[llvm] [LV] Change loops' interleave count computation (PR #73766)

Wed Dec 6 19:03:37 PST 2023

================
@@ -5737,10 +5741,15 @@ LoopVectorizationCostModel::selectInterleaveCount(ElementCount VF,
   // the InterleaveCount as if vscale is '1', although if some information about
   // the vector is known (e.g. min vector size), we can make a better decision.
   if (BestKnownTC) {
-    MaxInterleaveCount =
-        std::min(*BestKnownTC / VF.getKnownMinValue(), MaxInterleaveCount);
-    // Make sure MaxInterleaveCount is greater than 0.
-    MaxInterleaveCount = std::max(1u, MaxInterleaveCount);
+    if (InterleaveSmallLoopScalarReduction ||
+        (*BestKnownTC % VF.getKnownMinValue() == 0))
+      MaxInterleaveCount =
+          std::min(*BestKnownTC / VF.getKnownMinValue(), MaxInterleaveCount);
+    else
+      MaxInterleaveCount = std::min(*BestKnownTC / (VF.getKnownMinValue() * 2),
+                                    MaxInterleaveCount);
+    // Make sure MaxInterleaveCount is greater than 0 & a power of 2.
+    MaxInterleaveCount = llvm::bit_floor(std::max(1u, MaxInterleaveCount));
----------------
nilanjana87 wrote:

Thank you for the suggestion & point taken.

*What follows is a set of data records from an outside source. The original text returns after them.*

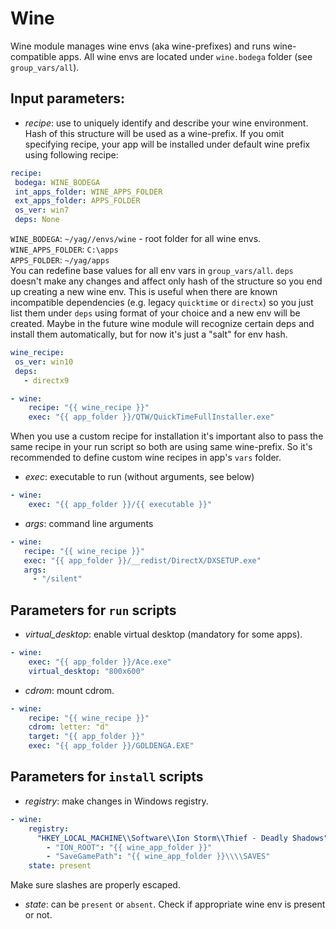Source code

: 
# Wine

Wine module manages wine envs (aka wine-prefixes) and runs wine-compatible apps.  All wine envs are located under `wine.bodega` folder (see `group_vars/all`).

## Input parameters:

- *recipe*: use to uniquely identify and describe your wine environment. Hash of this structure will be used as a   wine-prefix. If you omit specifying recipe, your app will be installed under default wine prefix using following recipe:
```yaml
recipe:
 bodega: WINE_BODEGA
 int_apps_folder: WINE_APPS_FOLDER
 ext_apps_folder: APPS_FOLDER
 os_ver: win7 
 deps: None
```
`WINE_BODEGA`: `~/yag//envs/wine` - root folder for all wine envs.  
`WINE_APPS_FOLDER`: `C:\apps`  
`APPS_FOLDER`: `~/yag/apps`  
You can redefine base values for all env vars in `group_vars/all`.
`deps` doesn't make any changes and affect only hash of the structure so you end up creating a new wine env. This is  useful when there are known incompatible dependencies (e.g. legacy `quicktime` or `directx`) so you just list them under  `deps` using format of your choice and a new env will be created.  Maybe in the future wine module will recognize certain deps and install them automatically, but for now it's just a "salt" for env hash.
```yaml
wine_recipe:  
 os_ver: win10 
 deps: 
   - directx9

- wine:  
    recipe: "{{ wine_recipe }}" 
    exec: "{{ app_folder }}/QTW/QuickTimeFullInstaller.exe"
```  
When you use a custom recipe for installation it's important also to pass the same recipe in your run script so both are using same wine-prefix. So it's recommended to define custom wine recipes in  app's `vars` folder.

- *exec*: executable to run (without arguments, see below)
```yaml
- wine:
    exec: "{{ app_folder }}/{{ executable }}"
```

- *args*: command line arguments
```yaml
- wine:  
   recipe: "{{ wine_recipe }}" 
   exec: "{{ app_folder }}/__redist/DirectX/DXSETUP.exe" 
   args: 
     - "/silent"
```

## Parameters for `run` scripts
- *virtual_desktop*: enable virtual desktop (mandatory for some apps).
```yaml
- wine:  
    exec: "{{ app_folder }}/Ace.exe" 
    virtual_desktop: "800x600"
```  

- *cdrom*: mount cdrom.
```yaml
- wine:
    recipe: "{{ wine_recipe }}"
    cdrom: letter: "d" 
    target: "{{ app_folder }}" 
    exec: "{{ app_folder }}/GOLDENGA.EXE"
```

## Parameters for `install` scripts
- *registry*: make changes in Windows registry.
```yaml
- wine:  
    registry: 
      "HKEY_LOCAL_MACHINE\\Software\\Ion Storm\\Thief - Deadly Shadows": 
        - "ION_ROOT": "{{ wine_app_folder }}" 
        - "SaveGamePath": "{{ wine_app_folder }}\\\\SAVES"
    state: present
```
Make sure slashes are properly escaped.

- *state*:   can be `present` or `absent`. Check if appropriate wine env is present or not.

I changed the computation like you mentioned, where I select the greater IC when the remainder tail TC are same. This solves the `VF: 16, TC range: 33 to 47` case, where it seems more efficient to use IC 2 over IC 1 for the same residual loop TC. Whereas, for `VF: 16, TC range: 48 to 63` case IC 1 is chosen since it will minimize the residual loop TC. However, these changes are done only when the exact TC is known, while we use the conservative IC of (TC / VF*2) for estimated TCs.

https://github.com/llvm/llvm-project/pull/73766